▶ Problem statement: Among the entries that follow, locate the line with "planning, registration and" and the line with "#### Максимум адаптивности". Output those lines and all lines in between, exactly, minus the pictures.

(Rendered images with source text)
______________________________

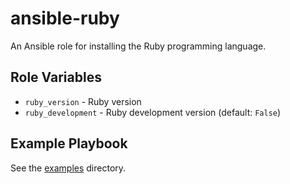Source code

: # ansible-ruby

An Ansible role for installing the Ruby programming language.

## Role Variables

- `ruby_version` - Ruby version
- `ruby_development` - Ruby development version (default: `False`)

## Example Playbook

See the [examples](./examples/) directory.
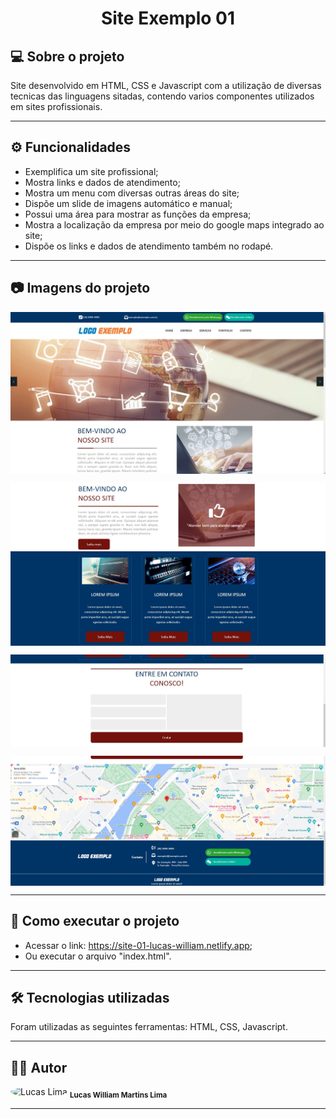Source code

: <h1 align="center">
    Site Exemplo 01
</h1>

## 💻 Sobre o projeto

<p>Site desenvolvido em HTML, CSS e Javascript com a utilização de diversas tecnicas das linguagens sitadas, contendo varios componentes utilizados em sites profissionais.</p>

---

## ⚙️ Funcionalidades

- Exemplifica um site profissional;
- Mostra links e dados de atendimento;
- Mostra um menu com diversas outras áreas do site;
- Dispõe um slide de imagens automático e manual;
- Possui uma área para mostrar as funções da empresa;
- Mostra a localização da empresa por meio do google maps integrado ao site;
- Dispõe os links e dados de atendimento também no rodapé.

---

## 📷 Imagens do projeto

<p align="center" style="display: flex; align-items: flex-start; justify-content: center;">
  <img alt="NextLevelWeek" title="Screenshot 1" src="assets/git/Screenshot_1.jpg" width="600px">
</p>
<p align="center" style="display: flex; align-items: flex-start; justify-content: center;">
  <img alt="NextLevelWeek" title="Screenshot 2" src="assets/git/Screenshot_2.jpg" width="600px">
</p>
<p align="center" style="display: flex; align-items: flex-start; justify-content: center;">
  <img alt="NextLevelWeek" title="Screenshot 3" src="assets/git/Screenshot_3.jpg" width="600px">
</p>
<p align="center" style="display: flex; align-items: flex-start; justify-content: center;">
  <img alt="NextLevelWeek" title="Screenshot 4" src="assets/git/Screenshot_4.jpg" width="600px">
</p>

---

## 🚀 Como executar o projeto

- Acessar o link: https://site-01-lucas-william.netlify.app;
- Ou executar o arquivo "index.html".

---

## 🛠 Tecnologias utilizadas

Foram utilizadas as seguintes ferramentas: HTML, CSS, Javascript.

---

## 👨‍💻 Autor
 <img style="border-radius: 50%;" src="https://avatars.githubusercontent.com/u/82186618?v=4" width="100px;" alt="Lucas Lima"/>
 <sub><b>Lucas William Martins Lima</b></sub>
 <br />
 
---
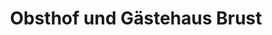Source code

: ---
title: "Obsthof und Gästehaus Brust"
url: /erpolzheim/obsthof-und-gaestehaus-brust/
shop: Hofladen
---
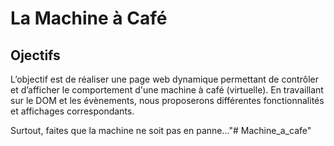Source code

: # La Machine à Café

## Ojectifs
L’objectif est de réaliser une page web dynamique permettant de contrôler et d’afficher le comportement d'une machine à café (virtuelle). En travaillant sur le DOM et les évènements, nous proposerons différentes fonctionnalités et affichages correspondants.

Surtout, faites que la machine ne soit pas en panne..."# Machine_a_cafe" 

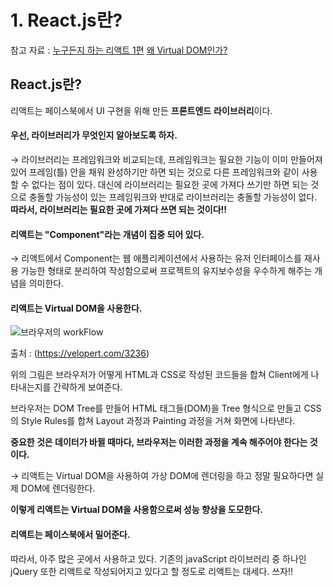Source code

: # 1. React.js란?

참고 자료 : [누구든지 하는 리액트 1편](https://velopert.com/3612)
[왜 Virtual DOM인가?](https://velopert.com/3236)

## React.js란?

리액트는 페이스북에서 UI 구현을 위해 만든 **프론트엔드** **라이브러리**이다.

#### 우선, 라이브러리가 무엇인지 알아보도록 하자.

→ 라이브러리는 프레임워크와 비교되는데, 프레임워크는 필요한 기능이 이미 만들어져 있어 프레임(틀) 안을 채워 완성하기만 하면 되는 것으로 다른 프레임워크와 같이 사용할 수 없다는 점이 있다. 대신에 라이브러리는 필요한 곳에 가져다 쓰기만 하면 되는 것으로 충돌할 가능성이 있는 프레임워크와 반대로 라이브러리는 충돌할 가능성이 없다. **따라서, 라이브러리는 필요한 곳에 가져다 쓰면 되는 것이다!!**

#### 리액트는 "Component"라는 개념이 집중 되어 있다.

→ 리액트에서 Component는 웹 애플리케이션에서 사용하는 유저 인터페이스를 재사용 가능한 형태로 분리하여 작성함으로써 프로젝트의 유지보수성을 우수하게 해주는 개념을 의미한다.

#### 리액트는 Virtual DOM을 사용한다.

![브라우저의 workFlow]()

출처 : (https://velopert.com/3236)

위의 그림은 브라우저가 어떻게 HTML과 CSS로 작성된 코드들을 합쳐 Client에게 나타내는지를 간략하게 보여준다.

브라우저는 DOM Tree를 만들어 HTML 태그들(DOM)을 Tree 형식으로 만들고 CSS의 Style Rules를 합쳐 Layout 과정과 Painting 과정을 거쳐 화면에 나타낸다.

**중요한 것은 데이터가 바뀔 때마다, 브라우저는 이러한 과정을 계속 해주어야 한다는 것이다.**

→ 리액트는 Virtual DOM을 사용하여 가상 DOM에 렌더링을 하고 정말 필요하다면 실제 DOM에 렌더링한다.

**이렇게 리액트는 Virtual DOM을 사용함으로써 성능 향상을 도모한다.**

#### 리액트는 페이스북에서 밀어준다.

따라서, 아주 많은 곳에서 사용하고 있다. 기존의 javaScript 라이브러리 중 하나인 jQuery 또한 리액트로 작성되어지고 있다고 할 정도로 리액트는 대세다. 쓰자!!
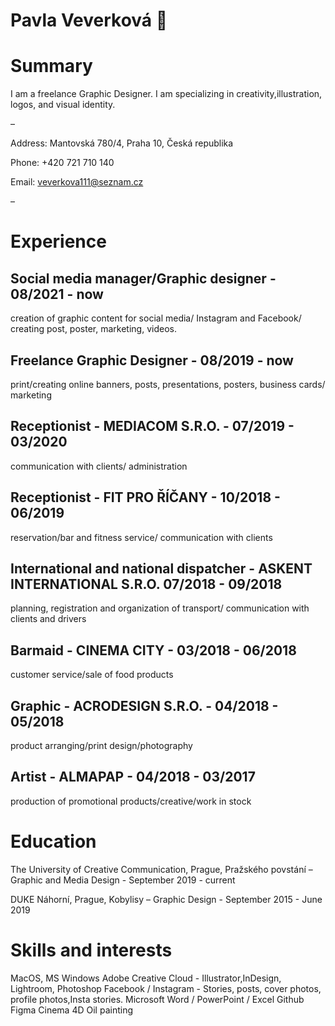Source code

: # Pavla Veverková 👩

# Summary

I am a freelance Graphic Designer. 
I am specializing in creativity,illustration, logos, and visual identity.

–

Address: Mantovská 780/4, Praha 10, Česká republika

Phone: +420 721 710 140

Email: veverkova111@seznam.cz

–

# Experience

## Social media manager/Graphic designer - 08/2021 - now
creation of graphic content for social media/ Instagram and Facebook/ creating post, poster, marketing, videos.

## Freelance Graphic Designer - 08/2019 - now
print/creating online banners, posts, presentations, posters, business cards/ marketing

## Receptionist - MEDIACOM S.R.O. - 07/2019 - 03/2020
communication with clients/ administration

## Receptionist - FIT PRO ŘÍČANY - 10/2018 - 06/2019
reservation/bar and fitness service/ communication with clients

## International and national dispatcher - ASKENT INTERNATIONAL S.R.O. 07/2018 - 09/2018
planning, registration and organization of transport/ communication with clients and drivers

## Barmaid - CINEMA CITY - 03/2018 - 06/2018
customer service/sale of food products

## Graphic - ACRODESIGN S.R.O. - 04/2018 - 05/2018
product arranging/print design/photography

## Artist - ALMAPAP - 04/2018 - 03/2017
production of promotional products/creative/work in stock

# Education

The University of Creative Communication, Prague, Pražského povstání – Graphic and Media Design - September 2019 - current

DUKE Náhorní, Prague, Kobylisy – Graphic Design - September 2015 - June 2019

# Skills and interests

MacOS, MS Windows
Adobe Creative Cloud - Illustrator,InDesign, Lightroom, Photoshop
Facebook / Instagram - Stories, posts, cover photos, profile photos,Insta stories.
Microsoft Word / PowerPoint / Excel
Github
Figma
Cinema 4D
Oil painting
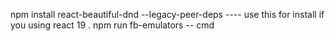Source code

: npm install react-beautiful-dnd --legacy-peer-deps ---- use this for install if you using react 19 .
npm run fb-emulators -- cmd

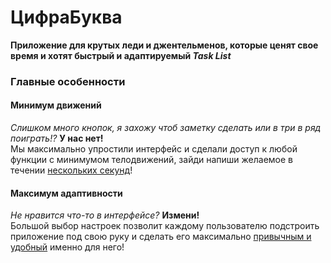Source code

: # ЦифраБуква
  **Приложение для крутых леди и джентельменов, которые ценят свое время и хотят быстрый и адаптируемый _Task List_**

### Главные особенности
#### Минимум движений
 *Слишком много кнопок, я захожу чтоб заметку сделать или в три в ряд поиграть!?* **У нас нет!**  
    Мы максимально упростили интерфейс и сделали доступ к любой функции с минимумом телодвижений, зайди напиши желаемое в течении <ins>нескольких секунд</ins>!  
#### Максимум адаптивности
  *Не нравится что-то в интерфейсе?* **Измени!**  
    Большой выбор настроек позволит каждому пользователю подстроить приложение под свою руку и сделать его максимально <ins>привычным и удобный</ins> именно для него!  
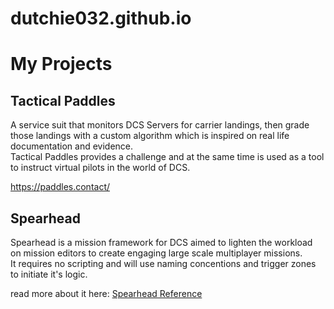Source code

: # dutchie032.github.io

# My Projects 

## Tactical Paddles

A service suit that monitors DCS Servers for carrier landings, then grade those landings with a custom algorithm which is inspired on real life documentation and evidence. <br/>
Tactical Paddles provides a challenge and at the same time is used as a tool to instruct virtual pilots in the world of DCS.

https://paddles.contact/

## Spearhead

Spearhead is a mission framework for DCS aimed to lighten the workload on mission editors to create engaging large scale multiplayer missions. <br/>
It requires no scripting and will use naming concentions and trigger zones to initiate it's logic. 

read more about it here: [Spearhead Reference](dutchie032.github.io/Spearhead/Reference.html)
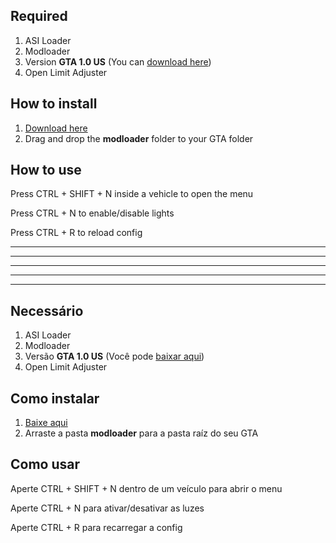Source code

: ## Required
1. ASI Loader
2. Modloader
3. Version **GTA 1.0 US** (You can [download here](http://miscellaneous-c.blogspot.com/2016/04/crack-gta-sa-v10-us-hoodlum-no-cd-fixed.html))
4. Open Limit Adjuster

## How to install
1. [Download here](https://github.com/Danilo1301/neon-lights/releases/download/v2.0.0/NeonLights.v2.0.0.zip)
2. Drag and drop the **modloader** folder to your GTA folder

## How to use
Press CTRL + SHIFT + N inside a vehicle to open the menu

Press CTRL + N to enable/disable lights

Press CTRL + R to reload config

----------------------------------------------------------------------
----------------------------------------------------------------------
----------------------------------------------------------------------
----------------------------------------------------------------------
----------------------------------------------------------------------


## Necessário
1. ASI Loader
2. Modloader
3. Versão **GTA 1.0 US** (Você pode [baixar aqui](http://miscellaneous-c.blogspot.com/2016/04/crack-gta-sa-v10-us-hoodlum-no-cd-fixed.html))
4. Open Limit Adjuster

## Como instalar
1. [Baixe aqui](https://github.com/Danilo1301/neon-lights/releases/download/v2.0.0/NeonLights.v2.0.0.zip)
2. Arraste a pasta **modloader** para a pasta raíz do seu GTA

## Como usar
Aperte CTRL + SHIFT + N dentro de um veículo para abrir o menu

Aperte CTRL + N para ativar/desativar as luzes

Aperte CTRL + R para recarregar a config
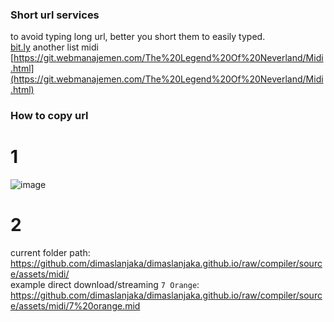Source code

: ### Short url services
to avoid typing long url, better you short them to easily typed.  
[bit.ly](http://bitly.com)
another list midi [https://git.webmanajemen.com/The%20Legend%20Of%20Neverland/Midi.html](https://git.webmanajemen.com/The%20Legend%20Of%20Neverland/Midi.html)

### How to copy url
# 1
![image](https://user-images.githubusercontent.com/12471057/130082790-7798e493-a9b3-426c-8532-7b8468033d45.png)

# 2
current folder path:  
https://github.com/dimaslanjaka/dimaslanjaka.github.io/raw/compiler/source/assets/midi/  
example direct download/streaming `7 Orange`:   
https://github.com/dimaslanjaka/dimaslanjaka.github.io/raw/compiler/source/assets/midi/7%20orange.mid  
 
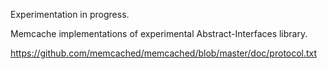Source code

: Experimentation in progress.

Memcache implementations of experimental Abstract-Interfaces library.

https://github.com/memcached/memcached/blob/master/doc/protocol.txt
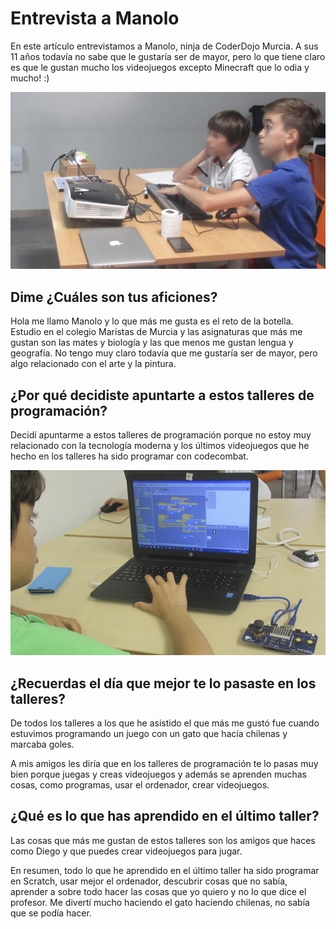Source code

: # Entrevista a Manolo

En este artículo entrevistamos a Manolo, ninja de CoderDojo Murcia. A sus 11 años todavía no sabe que le gustaría ser de mayor, pero lo que tiene claro es que le gustan mucho los videojuegos excepto Minecraft que lo odia y mucho! :)

![](images/1.png)

## Dime ¿Cuáles son tus aficiones? 

Hola me llamo Manolo y lo que más me gusta es el reto de la botella. Estudio en el colegio Maristas de Murcia y las asignaturas que más me gustan son las mates y biología y las que menos me gustan lengua y geografía. No tengo muy claro todavía que me gustaría ser de mayor, pero algo relacionado con el arte y la pintura.

## ¿Por qué decidiste apuntarte a estos talleres de programación?

Decidí apuntarme a estos talleres de programación porque no estoy muy relacionado con la tecnología moderna y los últimos videojuegos que he hecho en los talleres ha sido programar con codecombat.

![](images/2.png)

## ¿Recuerdas el día que mejor te lo pasaste en los talleres?

De todos los talleres a los que he asistido el que más me gustó fue cuando estuvimos programando un juego con un gato que hacía chilenas y marcaba goles.

A mis amigos les diría que en los talleres de programación te lo pasas muy bien porque juegas y creas videojuegos y además se aprenden muchas cosas, como programas, usar el ordenador, crear videojuegos.

## ¿Qué es lo que has aprendido en el último taller?

Las cosas que más me gustan de estos talleres son los amigos que haces como Diego y que puedes crear videojuegos para jugar.

En resumen, todo lo que he aprendido en el último taller ha sido programar en Scratch, usar mejor el ordenador, descubrir cosas que no sabía, aprender a sobre todo hacer las cosas que yo quiero y no lo que dice el profesor. Me divertí mucho haciendo el gato haciendo chilenas, no sabía que se podía hacer.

______________________________

▶ Result of this exercise:
planning, registration and organization of transport/ communication with clients and drivers

## Barmaid - CINEMA CITY - 03/2018 - 06/2018
customer service/sale of food products

## Graphic - ACRODESIGN S.R.O. - 04/2018 - 05/2018
product arranging/print design/photography

## Artist - ALMAPAP - 04/2018 - 03/2017
production of promotional products/creative/work in stock

# Education

The University of Creative Communication, Prague, Pražského povstání – Graphic and Media Design - September 2019 - current

DUKE Náhorní, Prague, Kobylisy – Graphic Design - September 2015 - June 2019

# Skills and interests

MacOS, MS Windows
Adobe Creative Cloud - Illustrator,InDesign, Lightroom, Photoshop
Facebook / Instagram - Stories, posts, cover photos, profile photos,Insta stories.
Microsoft Word / PowerPoint / Excel
Github
Figma
Cinema 4D
Oil painting
Source code

: npm install react-beautiful-dnd --legacy-peer-deps ---- use this for install if you using react 19 .
npm run fb-emulators -- cmd

Source code

: # ЦифраБуква
  **Приложение для крутых леди и джентельменов, которые ценят свое время и хотят быстрый и адаптируемый _Task List_**

### Главные особенности
#### Минимум движений
 *Слишком много кнопок, я захожу чтоб заметку сделать или в три в ряд поиграть!?* **У нас нет!**  
    Мы максимально упростили интерфейс и сделали доступ к любой функции с минимумом телодвижений, зайди напиши желаемое в течении <ins>нескольких секунд</ins>!  
#### Максимум адаптивности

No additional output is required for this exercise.